#### Work to be completed
Report every line of the data where the string "labeling" appears.

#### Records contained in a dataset
_ _ _

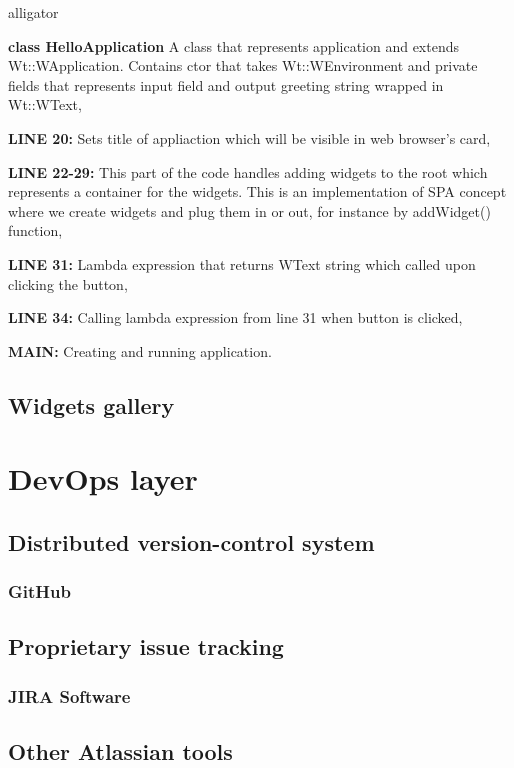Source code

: \documentclass[a4paper,12pt]{article}
\begin{document}
{{\begin{labeling}{alligator}
\item [\textbf{class HelloApplication}] A class that represents application and extends Wt::WApplication. Contains ctor that takes Wt::WEnvironment and private fields that represents input field and output greeting string wrapped in Wt::WText,
\item [\textbf{LINE 20:}] Sets title of appliaction which will be visible in web browser's card,
\item [\textbf{LINE 22-29:}] This part of the code handles adding widgets to the root which represents a container for the widgets. This is an implementation of SPA concept where we create widgets and plug them in or out, for instance by addWidget() function,
\item [\textbf{LINE 31:}] Lambda expression that returns WText string which called upon clicking the button,
\item [\textbf{LINE 34:}] Calling lambda expression from line 31 when button is clicked,
\item [\textbf{MAIN:}] Creating and running application.
\end{labeling} 


}
\subsection{Widgets gallery}
\section{DevOps layer}
\subsection{Distributed version-control system}}
\subsubsection{GitHub}
\subsection{Proprietary issue tracking}
\subsubsection{JIRA Software}
\subsection{Other Atlassian tools}
\end{document}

_ _ _

#### Your response
{{\begin{labeling}{alligator}
\end{labeling} 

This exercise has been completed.